Mientras tanto, en un episodio paralelo en Nueva York, un agente estadounidense, Houghton, consiguió interceptar un portafolio perteneciente al agregado comercial alemán Dr. Albert, que contenía documentos secretos, incluidos los códigos. Houghton no tuvo que hacer nada sofisticado: simplemente robó el portafolio del diplomático en el metro. Ese mismo día, los documentos fueron entregados a la policía, quienes, al reconocer la importancia de los papeles, comenzaron a fotografiarlos para preservar la información antes de devolverlos al dueño.

Todo esto ilustra un aspecto fundamental del espionaje: la importancia de las claves y los códigos. La posesión de la clave adecuada podía convertir un mensaje inofensivo en una revelación letal. Cuando los oficiales franceses interceptaron el mensaje de von Kroon, pudieron descifrarlo y, por primera vez, obtener una evidencia contundente contra Mata Hari. Sin embargo, lo que realmente desveló su traición fue la astucia y la paciencia de los agentes de inteligencia que, a través de diversas tácticas de vigilancia, pudieron obtener la clave del código utilizado para cifrar los mensajes, lo que les permitió desmantelar la red de espionaje.

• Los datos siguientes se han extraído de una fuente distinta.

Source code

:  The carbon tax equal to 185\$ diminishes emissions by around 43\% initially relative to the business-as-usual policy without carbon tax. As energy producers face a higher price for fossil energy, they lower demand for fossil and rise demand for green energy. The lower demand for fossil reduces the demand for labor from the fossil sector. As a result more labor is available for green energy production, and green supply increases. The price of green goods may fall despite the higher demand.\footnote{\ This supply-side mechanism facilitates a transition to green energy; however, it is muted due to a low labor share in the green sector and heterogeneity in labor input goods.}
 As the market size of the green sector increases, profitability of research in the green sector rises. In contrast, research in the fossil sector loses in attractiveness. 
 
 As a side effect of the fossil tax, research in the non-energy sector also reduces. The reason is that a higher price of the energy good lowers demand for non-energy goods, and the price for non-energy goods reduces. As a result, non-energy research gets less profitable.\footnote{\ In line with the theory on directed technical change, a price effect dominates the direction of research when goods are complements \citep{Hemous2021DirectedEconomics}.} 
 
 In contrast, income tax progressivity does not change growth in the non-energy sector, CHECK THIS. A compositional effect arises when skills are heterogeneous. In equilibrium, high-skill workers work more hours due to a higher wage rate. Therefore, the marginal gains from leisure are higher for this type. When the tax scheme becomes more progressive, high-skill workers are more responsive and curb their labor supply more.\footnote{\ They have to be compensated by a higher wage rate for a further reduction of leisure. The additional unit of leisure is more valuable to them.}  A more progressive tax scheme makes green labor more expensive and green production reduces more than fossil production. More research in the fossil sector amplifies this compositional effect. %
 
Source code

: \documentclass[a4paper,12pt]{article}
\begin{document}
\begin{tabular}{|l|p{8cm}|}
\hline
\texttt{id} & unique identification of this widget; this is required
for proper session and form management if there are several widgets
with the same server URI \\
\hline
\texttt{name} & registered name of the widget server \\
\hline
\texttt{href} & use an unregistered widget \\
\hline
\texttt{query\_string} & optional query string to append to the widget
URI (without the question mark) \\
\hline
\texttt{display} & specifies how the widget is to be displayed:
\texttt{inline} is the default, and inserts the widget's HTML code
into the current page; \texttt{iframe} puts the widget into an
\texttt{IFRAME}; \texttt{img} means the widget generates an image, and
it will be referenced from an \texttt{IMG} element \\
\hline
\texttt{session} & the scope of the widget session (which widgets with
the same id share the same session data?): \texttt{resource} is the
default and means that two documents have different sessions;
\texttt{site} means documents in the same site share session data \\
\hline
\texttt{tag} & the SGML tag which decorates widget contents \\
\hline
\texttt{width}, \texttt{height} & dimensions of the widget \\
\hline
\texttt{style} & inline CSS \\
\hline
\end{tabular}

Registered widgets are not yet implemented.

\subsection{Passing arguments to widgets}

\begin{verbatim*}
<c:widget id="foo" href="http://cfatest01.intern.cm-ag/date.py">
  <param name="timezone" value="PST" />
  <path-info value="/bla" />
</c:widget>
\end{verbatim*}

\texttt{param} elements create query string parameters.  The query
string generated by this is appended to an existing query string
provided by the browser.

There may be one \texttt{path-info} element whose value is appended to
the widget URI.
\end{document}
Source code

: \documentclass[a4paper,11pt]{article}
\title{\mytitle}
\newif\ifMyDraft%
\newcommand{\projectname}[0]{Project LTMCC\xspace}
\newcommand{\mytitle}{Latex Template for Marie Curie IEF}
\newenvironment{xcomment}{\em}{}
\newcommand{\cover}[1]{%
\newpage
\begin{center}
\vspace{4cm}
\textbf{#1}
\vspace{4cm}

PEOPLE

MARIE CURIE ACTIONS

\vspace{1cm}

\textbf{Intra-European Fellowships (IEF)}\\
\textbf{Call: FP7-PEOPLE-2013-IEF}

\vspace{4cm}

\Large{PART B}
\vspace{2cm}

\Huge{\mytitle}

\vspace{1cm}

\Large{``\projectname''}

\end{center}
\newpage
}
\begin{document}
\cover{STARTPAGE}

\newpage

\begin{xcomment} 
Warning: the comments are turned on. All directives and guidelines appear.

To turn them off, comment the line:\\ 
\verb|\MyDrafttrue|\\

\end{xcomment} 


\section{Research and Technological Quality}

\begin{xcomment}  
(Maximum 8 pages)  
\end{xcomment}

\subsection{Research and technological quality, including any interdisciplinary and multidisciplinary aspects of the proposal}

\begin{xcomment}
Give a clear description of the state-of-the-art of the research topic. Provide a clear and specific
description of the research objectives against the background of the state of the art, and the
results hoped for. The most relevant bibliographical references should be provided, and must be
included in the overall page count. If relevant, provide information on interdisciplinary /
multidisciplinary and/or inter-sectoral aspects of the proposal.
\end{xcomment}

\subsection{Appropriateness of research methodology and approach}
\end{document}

Este relato también pone de manifiesto cómo los espías, a menudo considerados héroes en sus respectivos países, pueden llegar a ser víctimas de sus propios errores y de las circunstancias imprevisibles. La historia de Mata Hari no es solo la de una mujer acusada de traición, sino también la de un sistema de espionaje tan complejo que incluso los errores aparentemente triviales pueden tener consecuencias fatales. En este contexto, es crucial comprender cómo los agentes y sus contrapartes juegan con la información y los códigos, y cómo incluso un pequeño descuido o una decisión impulsiva puede ser la clave para desvelar una red de espionaje.

¿Por qué permanece Muller en Cliffhurst después de obtener los planos del torpedo Croxton-Delahey?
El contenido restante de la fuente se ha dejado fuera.